Ross Brawn warned in 2019 that the F1 cost-cutting measures “have teeth” and will bite teams who break the rules.
A $175 million fully enforceable cost cap was introduced as part of the 2021 blueprint, which has been officially ratified by the World Motor Sport Council following unanimous agreement from all parties, in the hope that success will be determined by how teams spend their money rather than how much they spend.
despite the fact that the COVID-19 pandemic reduced the initial starting figure for the new cost cap rules to $145 million in its first season.
During the initial launch of the new financial model, Brawn stated that teams could face severe consequences if they violated the sport’s new regulations.
“Financial regulations are the dramatic change in F1,” Brawn said in the official reveal at an FIA press conference in Austin, Texas.
“We’ve tried for these in the past, and we’ve not been successful. I think the crucial thing about the financial regulations now is that they are part of the FIA regulations.
“So the sanctions for breaching financial regulations will be sporting penalties of some sort, depending on the severity of the breach.”

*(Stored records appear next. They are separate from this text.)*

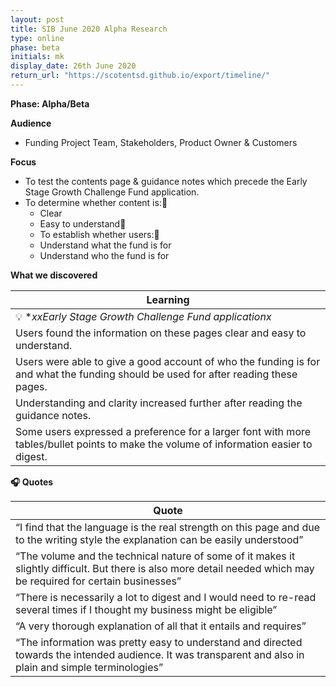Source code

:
 ```yaml
---
layout: post
title: SIB June 2020 Alpha Research
type: online
phase: beta
initials: mk
display_date: 26th June 2020
return_url: "https://scotentsd.github.io/export/timeline/"
---
```


**Phase: Alpha/Beta**

**Audience**
- Funding Project Team, Stakeholders, Product Owner & Customers

**Focus**
- To test the contents page & guidance notes which precede the Early Stage Growth Challenge Fund application.
- To determine whether content is:
   - Clear
   - Easy to understand
   - To establish whether users:
   - Understand what the fund is for
   - Understand who the fund is for

**What we discovered**

| Learning
| ---
| 💡  **xxEarly Stage Growth Challenge Fund applicationx*
| Users found the information on these pages clear and easy to understand.
| Users were able to give a good account of who the funding is for and what the funding should be used for after reading these pages.
| Understanding and clarity increased further after reading the guidance notes.
| Some users expressed a preference for a larger font with more tables/bullet points to make the volume of information easier to digest.

**🎧 Quotes**

| Quote
| ---
| “I find that the language is the real strength on this page and due to the writing style the explanation can be easily understood”
| “The volume and the technical nature of some of it makes it slightly difficult. But there is also more detail needed which may be required for certain businesses”
| “There is necessarily a lot to digest and I would need to re-read several times if I thought my business might be eligible”
| “A very thorough explanation of all that it entails and requires”
| “The information was pretty easy to understand and directed towards the intended audience. It was transparent and also in plain and simple terminologies”


<!--more-->

<!--more-->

“Previously, we had a resource restriction, which was a gentlemen’s agreement between teams-well, there aren’t many gentlemen in the paddock, I’m afraid, and that was a failure.”
“But this has teeth. If you fraudulently breach the financial regulations, you will lose your championship. So it has serious consequences if teams breach these regulations.”
Ross Brawn also acknowledged that implementing the cost cap model would be difficult, but emphasized that Formula One must have greater control over team spending.
Brawn added: “We’ve got a very strong team of financial experts within the FIA and within F1, and we’ve sought outside support on this.”
“Deloitte are one of the experts on sports finances. They’ve been very involved with the football world, and you can see the positive effect that’s starting to have.
“They’ve been pretty well thought out, but they will need development, like any regulation.
“I fully expect that we are going to have challenges in the future to implementing this, but it’s absolutely essential for the good of F1 that we have control over the finances and how much is spent in F1.
“They are essential for the well-being of F1. Budgets have been escalating. “F1 is almost a victim of its own success in that the rewards of success are so valuable that the justification for investment keeps coming.”